Both secondary transformers may be energized by the same primary but their outputs need not be symmetric about ground potential. In one embodiment, one pulsating d.c. signal leads the other so that the voltage difference between the two signals has a periodicity of 12 cycles per one primary energization cycle. As noted above this periodicity would adversely affect x-ray generation but for operation of the differential feedback control featured in the preferred embodidment of the invention.

Claims (7)

Claims

1. In a circuit for producing voltages suitable, for example, for application to the anode and cathode respectively, of an x-ray tube, said circuit including an alternating voltage source; means connected to the source for producing first and second varying d.c. voltages, said first voltage having an average potential which is relatively positive with respect to a reference potential and said second having an average potential which is relatively negative with respect to said reference potential; means responsive to said first and second voltages for producing a control signal proportional to the difference between them; reference signal generator for producing a reference signal at a level proportional to a desired voltage difference between said first and second d.c. voltages;; means for comparing said reference signal with said control signal for producing an error signal when they are unequal; and feedback means responsive to said error signal for changing the values of said first and second voltages in a sense to reduce said error signal to zero and thereby to maintain the difference between said first and second voltages at a substantially constant value.

2. In a circuit as set forth in claim 1, said feedback circuit means including first and second controllable impedance means, said first connected between the means producing said first varying d.c. voltage and ground, and the second connected between the means producing said second varying d.c. voltage and ground.

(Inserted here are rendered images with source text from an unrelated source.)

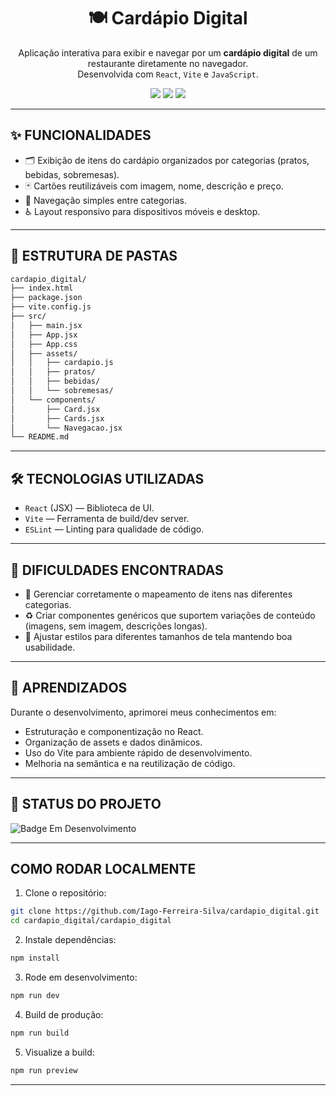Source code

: <h1 align="center">🍽️ Cardápio Digital</h1>

<p align="center">
  Aplicação interativa para exibir e navegar por um <strong>cardápio digital</strong> de um restaurante diretamente no navegador.<br/>
  Desenvolvida com <code>React</code>, <code>Vite</code> e <code>JavaScript</code>.
</p>

<p align="center">
  <img src="https://img.shields.io/badge/React-61DAFB?style=for-the-badge&logo=react&logoColor=black"/>
  <img src="https://img.shields.io/badge/Vite-646CFF?style=for-the-badge&logo=vite&logoColor=white"/>
  <img src="https://img.shields.io/badge/JavaScript-F7DF1E?style=for-the-badge&logo=javascript&logoColor=black"/>
</p>

---

## ✨ FUNCIONALIDADES

- 🗂️ Exibição de itens do cardápio organizados por categorias (pratos, bebidas, sobremesas).  
- 🃏 Cartões reutilizáveis com imagem, nome, descrição e preço.  
- 🔎 Navegação simples entre categorias.  
- ♿ Layout responsivo para dispositivos móveis e desktop.  

---

## 📁 ESTRUTURA DE PASTAS

```bash
cardapio_digital/
├── index.html
├── package.json
├── vite.config.js
├── src/
│   ├── main.jsx
│   ├── App.jsx
│   ├── App.css
│   ├── assets/
│   │   ├── cardapio.js
│   │   ├── pratos/
│   │   ├── bebidas/
│   │   └── sobremesas/
│   └── components/
│       ├── Card.jsx
│       ├── Cards.jsx
│       └── Navegacao.jsx
└── README.md
```

---

## 🛠️ TECNOLOGIAS UTILIZADAS

- `React` (JSX) — Biblioteca de UI.
- `Vite` — Ferramenta de build/dev server.
- `ESLint` — Linting para qualidade de código.

---

## 🚧 DIFICULDADES ENCONTRADAS

- 🧭 Gerenciar corretamente o mapeamento de itens nas diferentes categorias.
- ♻️ Criar componentes genéricos que suportem variações de conteúdo (imagens, sem imagem, descrições longas).
- 📱 Ajustar estilos para diferentes tamanhos de tela mantendo boa usabilidade.

---

## 🧠 APRENDIZADOS

Durante o desenvolvimento, aprimorei meus conhecimentos em:
- Estruturação e componentização no React.
- Organização de assets e dados dinâmicos.
- Uso do Vite para ambiente rápido de desenvolvimento.
- Melhoria na semântica e na reutilização de código.

---

## 📌 STATUS DO PROJETO
![Badge Em Desenvolvimento](https://img.shields.io/static/v1?label=STATUS&message=EM%20DESENVOLVIMENTO&color=yellow&style=for-the-badge)

---

## COMO RODAR LOCALMENTE

1. Clone o repositório:

```bash
git clone https://github.com/Iago-Ferreira-Silva/cardapio_digital.git
cd cardapio_digital/cardapio_digital
```

2. Instale dependências:

```bash
npm install
```

3. Rode em desenvolvimento:

```bash
npm run dev
```

4. Build de produção:

```bash
npm run build
```

5. Visualize a build:

```bash
npm run preview
```
---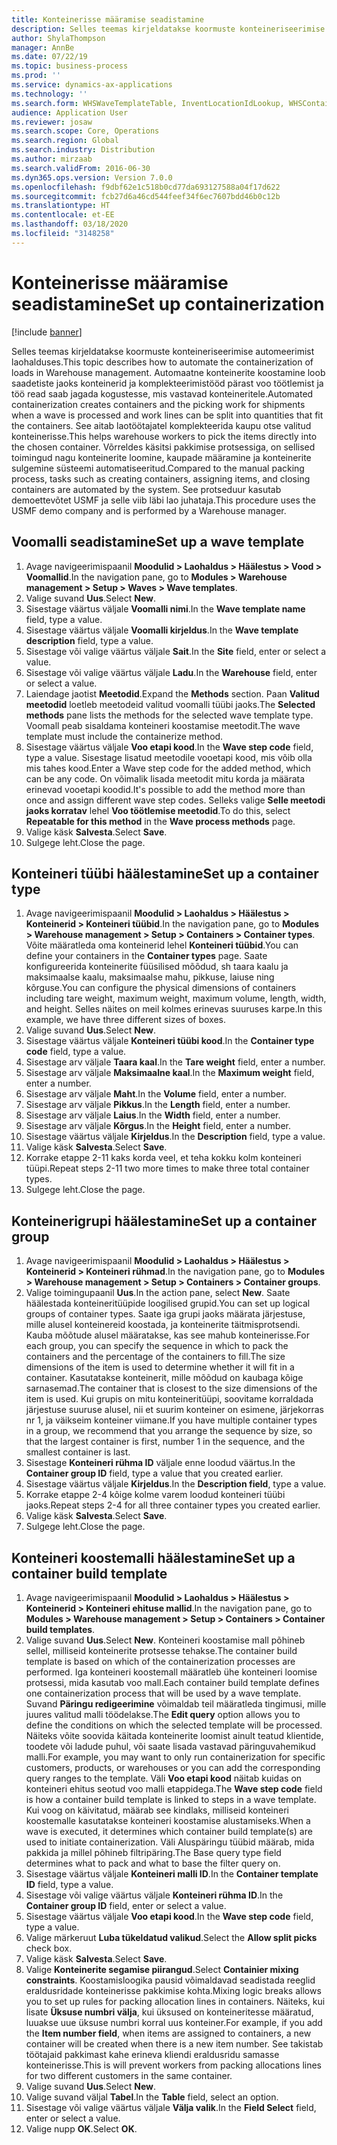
 ```yaml
---
title: Konteinerisse määramise seadistamine
description: Selles teemas kirjeldatakse koormuste konteineriseerimise automeerimist laohalduses.
author: ShylaThompson
manager: AnnBe
ms.date: 07/22/19
ms.topic: business-process
ms.prod: ''
ms.service: dynamics-ax-applications
ms.technology: ''
ms.search.form: WHSWaveTemplateTable, InventLocationIdLookup, WHSContainerType, WHSContainerGroup, WHSContainerizationTable, WHSContainerizationBreak, WHSCreateContainerBreak
audience: Application User
ms.reviewer: josaw
ms.search.scope: Core, Operations
ms.search.region: Global
ms.search.industry: Distribution
ms.author: mirzaab
ms.search.validFrom: 2016-06-30
ms.dyn365.ops.version: Version 7.0.0
ms.openlocfilehash: f9dbf62e1c518b0cd77da693127588a04f17d622
ms.sourcegitcommit: fcb27d6a46cd544feef34f6ec7607bdd46b0c12b
ms.translationtype: HT
ms.contentlocale: et-EE
ms.lasthandoff: 03/18/2020
ms.locfileid: "3148258"
---
```

# <a name="set-up-containerization"></a><span data-ttu-id="0a942-103">Konteinerisse määramise seadistamine</span><span class="sxs-lookup"><span data-stu-id="0a942-103">Set up containerization</span></span>

[!include [banner](../../includes/banner.md)]

<span data-ttu-id="0a942-104">Selles teemas kirjeldatakse koormuste konteineriseerimise automeerimist laohalduses.</span><span class="sxs-lookup"><span data-stu-id="0a942-104">This topic describes how to automate the containerization of loads in Warehouse management.</span></span> <span data-ttu-id="0a942-105">Automaatne konteinerite koostamine loob saadetiste jaoks konteinerid ja komplekteerimistööd pärast voo töötlemist ja töö read saab jagada kogustesse, mis vastavad konteineritele.</span><span class="sxs-lookup"><span data-stu-id="0a942-105">Automated containerization creates containers and the picking work for shipments when a wave is processed and work lines can be split into quantities that fit the containers.</span></span> <span data-ttu-id="0a942-106">See aitab laotöötajatel komplekteerida kaupu otse valitud konteinerisse.</span><span class="sxs-lookup"><span data-stu-id="0a942-106">This helps warehouse workers to pick the items directly into the chosen container.</span></span> <span data-ttu-id="0a942-107">Võrreldes käsitsi pakkimise protsessiga, on sellised toimingud nagu konteinerite loomine, kaupade määramine ja konteinerite sulgemine süsteemi automatiseeritud.</span><span class="sxs-lookup"><span data-stu-id="0a942-107">Compared to the manual packing process, tasks such as creating containers, assigning items, and closing containers are automated by the system.</span></span> <span data-ttu-id="0a942-108">See protseduur kasutab demoettevõtet USMF ja selle viib läbi lao juhataja.</span><span class="sxs-lookup"><span data-stu-id="0a942-108">This procedure uses the USMF demo company and is performed by a Warehouse manager.</span></span>


## <a name="set-up-a-wave-template"></a><span data-ttu-id="0a942-109">Voomalli seadistamine</span><span class="sxs-lookup"><span data-stu-id="0a942-109">Set up a wave template</span></span>
1. <span data-ttu-id="0a942-110">Avage navigeerimispaanil **Moodulid > Laohaldus > Häälestus > Vood > Voomallid**.</span><span class="sxs-lookup"><span data-stu-id="0a942-110">In the navigation pane, go to **Modules > Warehouse management > Setup > Waves > Wave templates**.</span></span>
2. <span data-ttu-id="0a942-111">Valige suvand **Uus**.</span><span class="sxs-lookup"><span data-stu-id="0a942-111">Select **New**.</span></span>
3. <span data-ttu-id="0a942-112">Sisestage väärtus väljale **Voomalli nimi**.</span><span class="sxs-lookup"><span data-stu-id="0a942-112">In the **Wave template name** field, type a value.</span></span>
4. <span data-ttu-id="0a942-113">Sisestage väärtus väljale **Voomalli kirjeldus**.</span><span class="sxs-lookup"><span data-stu-id="0a942-113">In the **Wave template description** field, type a value.</span></span>
5. <span data-ttu-id="0a942-114">Sisestage või valige väärtus väljale **Sait**.</span><span class="sxs-lookup"><span data-stu-id="0a942-114">In the **Site** field, enter or select a value.</span></span>
6. <span data-ttu-id="0a942-115">Sisestage või valige väärtus väljale **Ladu**.</span><span class="sxs-lookup"><span data-stu-id="0a942-115">In the **Warehouse** field, enter or select a value.</span></span>
7. <span data-ttu-id="0a942-116">Laiendage jaotist **Meetodid**.</span><span class="sxs-lookup"><span data-stu-id="0a942-116">Expand the **Methods** section.</span></span> <span data-ttu-id="0a942-117">Paan **Valitud meetodid** loetleb meetodeid valitud voomalli tüübi jaoks.</span><span class="sxs-lookup"><span data-stu-id="0a942-117">The **Selected methods** pane lists the methods for the selected wave template type.</span></span> <span data-ttu-id="0a942-118">Voomall peab sisaldama konteineri koostamise meetodit.</span><span class="sxs-lookup"><span data-stu-id="0a942-118">The wave template must include the containerize method.</span></span>  
8. <span data-ttu-id="0a942-119">Sisestage väärtus väljale **Voo etapi kood**.</span><span class="sxs-lookup"><span data-stu-id="0a942-119">In the **Wave step code** field, type a value.</span></span> <span data-ttu-id="0a942-120">Sisestage lisatud meetodile vooetapi kood, mis võib olla mis tahes kood.</span><span class="sxs-lookup"><span data-stu-id="0a942-120">Enter a Wave step code for the added method, which can be any code.</span></span> <span data-ttu-id="0a942-121">On võimalik lisada meetodit mitu korda ja määrata erinevad vooetapi koodid.</span><span class="sxs-lookup"><span data-stu-id="0a942-121">It's possible to add the method more than once and assign different wave step codes.</span></span> <span data-ttu-id="0a942-122">Selleks valige **Selle meetodi jaoks korratav** lehel **Voo töötlemise meetodid**.</span><span class="sxs-lookup"><span data-stu-id="0a942-122">To do this, select **Repeatable for this method** in the **Wave process methods** page.</span></span>  
9. <span data-ttu-id="0a942-123">Valige käsk **Salvesta**.</span><span class="sxs-lookup"><span data-stu-id="0a942-123">Select **Save**.</span></span>
10. <span data-ttu-id="0a942-124">Sulgege leht.</span><span class="sxs-lookup"><span data-stu-id="0a942-124">Close the page.</span></span>

## <a name="set-up-a-container-type"></a><span data-ttu-id="0a942-125">Konteineri tüübi häälestamine</span><span class="sxs-lookup"><span data-stu-id="0a942-125">Set up a container type</span></span>
1. <span data-ttu-id="0a942-126">Avage navigeerimispaanil **Moodulid > Laohaldus > Häälestus > Konteinerid > Konteineri tüübid**.</span><span class="sxs-lookup"><span data-stu-id="0a942-126">In the navigation pane, go to **Modules > Warehouse management > Setup > Containers > Container types**.</span></span> <span data-ttu-id="0a942-127">Võite määratleda oma konteinerid lehel **Konteineri tüübid**.</span><span class="sxs-lookup"><span data-stu-id="0a942-127">You can define your containers in the **Container types** page.</span></span> <span data-ttu-id="0a942-128">Saate konfigureerida konteinerite füüsilised mõõdud, sh taara kaalu ja maksimaalse kaalu, maksimaalse mahu, pikkuse, laiuse ning kõrguse.</span><span class="sxs-lookup"><span data-stu-id="0a942-128">You can configure the physical dimensions of containers including tare weight, maximum weight, maximum volume, length, width, and height.</span></span> <span data-ttu-id="0a942-129">Selles näites on meil kolmes erinevas suuruses karpe.</span><span class="sxs-lookup"><span data-stu-id="0a942-129">In this example, we have three different sizes of boxes.</span></span>  
2. <span data-ttu-id="0a942-130">Valige suvand **Uus**.</span><span class="sxs-lookup"><span data-stu-id="0a942-130">Select **New**.</span></span>
3. <span data-ttu-id="0a942-131">Sisestage väärtus väljale **Konteineri tüübi kood**.</span><span class="sxs-lookup"><span data-stu-id="0a942-131">In the **Container type code** field, type a value.</span></span>
4. <span data-ttu-id="0a942-132">Sisestage arv väljale **Taara kaal**.</span><span class="sxs-lookup"><span data-stu-id="0a942-132">In the **Tare weight** field, enter a number.</span></span>
5. <span data-ttu-id="0a942-133">Sisestage arv väljale **Maksimaalne kaal**.</span><span class="sxs-lookup"><span data-stu-id="0a942-133">In the **Maximum weight** field, enter a number.</span></span>
6. <span data-ttu-id="0a942-134">Sisestage arv väljale **Maht**.</span><span class="sxs-lookup"><span data-stu-id="0a942-134">In the **Volume** field, enter a number.</span></span>
7. <span data-ttu-id="0a942-135">Sisestage arv väljale **Pikkus**.</span><span class="sxs-lookup"><span data-stu-id="0a942-135">In the **Length** field, enter a number.</span></span>
8. <span data-ttu-id="0a942-136">Sisestage arv väljale **Laius**.</span><span class="sxs-lookup"><span data-stu-id="0a942-136">In the **Width** field, enter a number.</span></span>
9. <span data-ttu-id="0a942-137">Sisestage arv väljale **Kõrgus**.</span><span class="sxs-lookup"><span data-stu-id="0a942-137">In the **Height** field, enter a number.</span></span>
10. <span data-ttu-id="0a942-138">Sisestage väärtus väljale **Kirjeldus**.</span><span class="sxs-lookup"><span data-stu-id="0a942-138">In the **Description** field, type a value.</span></span>
11. <span data-ttu-id="0a942-139">Valige käsk **Salvesta**.</span><span class="sxs-lookup"><span data-stu-id="0a942-139">Select **Save**.</span></span>
13. <span data-ttu-id="0a942-140">Korrake etappe 2-11 kaks korda veel, et teha kokku kolm konteineri tüüpi.</span><span class="sxs-lookup"><span data-stu-id="0a942-140">Repeat steps 2-11 two more times to make three total container types.</span></span>
14. <span data-ttu-id="0a942-141">Sulgege leht.</span><span class="sxs-lookup"><span data-stu-id="0a942-141">Close the page.</span></span>

## <a name="set-up-a-container-group"></a><span data-ttu-id="0a942-142">Konteinerigrupi häälestamine</span><span class="sxs-lookup"><span data-stu-id="0a942-142">Set up a container group</span></span>
1. <span data-ttu-id="0a942-143">Avage navigeerimispaanil **Moodulid > Laohaldus > Häälestus > Konteinerid > Konteineri rühmad**.</span><span class="sxs-lookup"><span data-stu-id="0a942-143">In the navigation pane, go to **Modules > Warehouse management > Setup > Containers > Container groups**.</span></span>
2. <span data-ttu-id="0a942-144">Valige toimingupaanil **Uus**.</span><span class="sxs-lookup"><span data-stu-id="0a942-144">In the action pane, select **New**.</span></span> <span data-ttu-id="0a942-145">Saate häälestada konteineritüüpide loogilised grupid.</span><span class="sxs-lookup"><span data-stu-id="0a942-145">You can set up logical groups of container types.</span></span> <span data-ttu-id="0a942-146">Saate iga grupi jaoks määrata järjestuse, mille alusel konteinereid koostada, ja konteinerite täitmisprotsendi. Kauba mõõtude alusel määratakse, kas see mahub konteinerisse.</span><span class="sxs-lookup"><span data-stu-id="0a942-146">For each group, you can specify the sequence in which to pack the containers and the percentage of the containers to fill.The size dimensions of the item is used to determine whether it will fit in a container.</span></span> <span data-ttu-id="0a942-147">Kasutatakse konteinerit, mille mõõdud on kaubaga kõige sarnasemad.</span><span class="sxs-lookup"><span data-stu-id="0a942-147">The container that is closest to the size dimensions of the item is used.</span></span> <span data-ttu-id="0a942-148">Kui grupis on mitu konteineritüüpi, soovitame korraldada järjestuse suuruse alusel, nii et suurim konteiner on esimene, järjekorras nr 1, ja väikseim konteiner viimane.</span><span class="sxs-lookup"><span data-stu-id="0a942-148">If you have multiple container types in a group, we recommend that you arrange the sequence by size, so that the largest container is first, number 1 in the sequence, and the smallest container is last.</span></span>    
3. <span data-ttu-id="0a942-149">Sisestage **Konteineri rühma ID** väljale enne loodud väärtus.</span><span class="sxs-lookup"><span data-stu-id="0a942-149">In the **Container group ID** field, type a value that you created earlier.</span></span>
4. <span data-ttu-id="0a942-150">Sisestage väärtus väljale **Kirjeldus**.</span><span class="sxs-lookup"><span data-stu-id="0a942-150">In the **Description field**, type a value.</span></span>
5. <span data-ttu-id="0a942-151">Korrake etappe 2-4 kõige kolme varem loodud konteineri tüübi jaoks.</span><span class="sxs-lookup"><span data-stu-id="0a942-151">Repeat steps 2-4 for all three container types you created earlier.</span></span>
6. <span data-ttu-id="0a942-152">Valige käsk **Salvesta**.</span><span class="sxs-lookup"><span data-stu-id="0a942-152">Select **Save**.</span></span>
7. <span data-ttu-id="0a942-153">Sulgege leht.</span><span class="sxs-lookup"><span data-stu-id="0a942-153">Close the page.</span></span>

## <a name="set-up-a-container-build-template"></a><span data-ttu-id="0a942-154">Konteineri koostemalli häälestamine</span><span class="sxs-lookup"><span data-stu-id="0a942-154">Set up a container build template</span></span>
1. <span data-ttu-id="0a942-155">Avage navigeerimispaanil **Moodulid > Laohaldus > Häälestus > Konteinerid > Konteineri ehituse mallid**.</span><span class="sxs-lookup"><span data-stu-id="0a942-155">In the navigation pane, go to **Modules > Warehouse management > Setup > Containers > Container build templates**.</span></span>
2. <span data-ttu-id="0a942-156">Valige suvand **Uus**.</span><span class="sxs-lookup"><span data-stu-id="0a942-156">Select **New**.</span></span> <span data-ttu-id="0a942-157">Konteineri koostamise mall põhineb sellel, milliseid konteinerite protsesse tehakse.</span><span class="sxs-lookup"><span data-stu-id="0a942-157">The container build template is based on which of the containerization processes are performed.</span></span> <span data-ttu-id="0a942-158">Iga konteineri koostemall määratleb ühe konteineri loomise protsessi, mida kasutab voo mall.</span><span class="sxs-lookup"><span data-stu-id="0a942-158">Each container build template defines one containerization process that will be used by a wave template.</span></span> <span data-ttu-id="0a942-159">Suvand **Päringu redigeerimine** võimaldab teil määratleda tingimusi, mille juures valitud malli töödelakse.</span><span class="sxs-lookup"><span data-stu-id="0a942-159">The **Edit query** option allows you to define the conditions on which the selected template will be processed.</span></span> <span data-ttu-id="0a942-160">Näiteks võite soovida käitada konteinerite loomist ainult teatud klientide, toodete või ladude puhul, või saate lisada vastavad päringuvahemikud malli.</span><span class="sxs-lookup"><span data-stu-id="0a942-160">For example, you may want to only run containerization for specific customers, products, or warehouses or you can add the corresponding query ranges to the template.</span></span> <span data-ttu-id="0a942-161">Väli **Voo etapi kood** näitab kuidas on konteineri ehitus seotud voo malli etappidega.</span><span class="sxs-lookup"><span data-stu-id="0a942-161">The **Wave step code** field is how a container build template is linked to steps in a wave template.</span></span> <span data-ttu-id="0a942-162">Kui voog on käivitatud, määrab see kindlaks, milliseid konteineri koostemalle kasutatakse konteineri koostamise alustamiseks.</span><span class="sxs-lookup"><span data-stu-id="0a942-162">When a wave is executed, it determines which container build template(s) are used to initiate containerization.</span></span> <span data-ttu-id="0a942-163">Väli Aluspäringu tüübid määrab, mida pakkida ja millel põhineb filtripäring.</span><span class="sxs-lookup"><span data-stu-id="0a942-163">The Base query type field determines what to pack and what to base the filter query on.</span></span> 
3. <span data-ttu-id="0a942-164">Sisestage väärtus väljale **Konteineri malli ID**.</span><span class="sxs-lookup"><span data-stu-id="0a942-164">In the **Container template ID** field, type a value.</span></span>
4. <span data-ttu-id="0a942-165">Sisestage või valige väärtus väljale **Konteineri rühma ID**.</span><span class="sxs-lookup"><span data-stu-id="0a942-165">In the **Container group ID** field, enter or select a value.</span></span>
5. <span data-ttu-id="0a942-166">Sisestage väärtus väljale **Voo etapi kood**.</span><span class="sxs-lookup"><span data-stu-id="0a942-166">In the **Wave step code** field, type a value.</span></span>
6. <span data-ttu-id="0a942-167">Valige märkeruut **Luba tükeldatud valikud**.</span><span class="sxs-lookup"><span data-stu-id="0a942-167">Select the **Allow split picks** check box.</span></span>
7. <span data-ttu-id="0a942-168">Valige käsk **Salvesta**.</span><span class="sxs-lookup"><span data-stu-id="0a942-168">Select **Save**.</span></span>
8. <span data-ttu-id="0a942-169">Valige **Konteinerite segamise piirangud**.</span><span class="sxs-lookup"><span data-stu-id="0a942-169">Select **Containier mixing constraints**.</span></span> <span data-ttu-id="0a942-170">Koostamisloogika pausid võimaldavad seadistada reeglid eraldusridade konteinerisse pakkimise kohta.</span><span class="sxs-lookup"><span data-stu-id="0a942-170">Mixing logic breaks allows you to set up rules for packing allocation lines in containers.</span></span> <span data-ttu-id="0a942-171">Näiteks, kui lisate **Üksuse numbri välja**, kui üksused on konteineritesse määratud, luuakse uue üksuse numbri korral uus konteiner.</span><span class="sxs-lookup"><span data-stu-id="0a942-171">For example, if you add the **Item number field**, when items are assigned to containers, a new container will be created when there is a new item number.</span></span> <span data-ttu-id="0a942-172">See takistab töötajaid pakkimast kahe erineva kliendi eraldusridu samasse konteinerisse.</span><span class="sxs-lookup"><span data-stu-id="0a942-172">This is will prevent workers from packing allocations lines for two different customers in the same container.</span></span>  
9. <span data-ttu-id="0a942-173">Valige suvand **Uus**.</span><span class="sxs-lookup"><span data-stu-id="0a942-173">Select **New**.</span></span>
10. <span data-ttu-id="0a942-174">Valige suvand väljal **Tabel**.</span><span class="sxs-lookup"><span data-stu-id="0a942-174">In the **Table** field, select an option.</span></span>
11. <span data-ttu-id="0a942-175">Sisestage või valige väärtus väljale **Välja valik**.</span><span class="sxs-lookup"><span data-stu-id="0a942-175">In the **Field Select** field, enter or select a value.</span></span>
12. <span data-ttu-id="0a942-176">Valige nupp **OK**.</span><span class="sxs-lookup"><span data-stu-id="0a942-176">Select **OK**.</span></span>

3. In a circuit as set forth in claim 2, each controllable impedance means comprising a triode, the first triode connected to said means for producing said first d.c. voltage being connected at its cathode to said means and at its anode to a point of reference potential and the second triode connected to said means for producing said second pulsating d.c. voltage being connected at its anode to said means and at its cathode to said point of reference potential, the impedance of the respective triodes being controlled by respective signals applied to their control grids, said signals being derived from said error signal.

4. In a circuit as set forth in claim 3, means for maintaining the cathode of the first triode and the anode of the second triode at approximately the same absolute voltage level.

5. In a circuit as set forth in any preceding claim 1, said means for producing pulsating d.c.

voltages comprising first and second three-phase transformer secondary windings, one said tranformer winding being in wye configuration and the other in delta configuration and further including diodes connected to each such winding for rectifying the a.c. voltage produced thereby.

6. In a circuit as set forth in claim 1, said feedback means including means for adding to each varying voltage a d.c. component and an a.c.

component.

7. A regulated voltage generating circuit substantially as hereinbefore described with reference to Figure 4 or Figure 5 of the according drawings.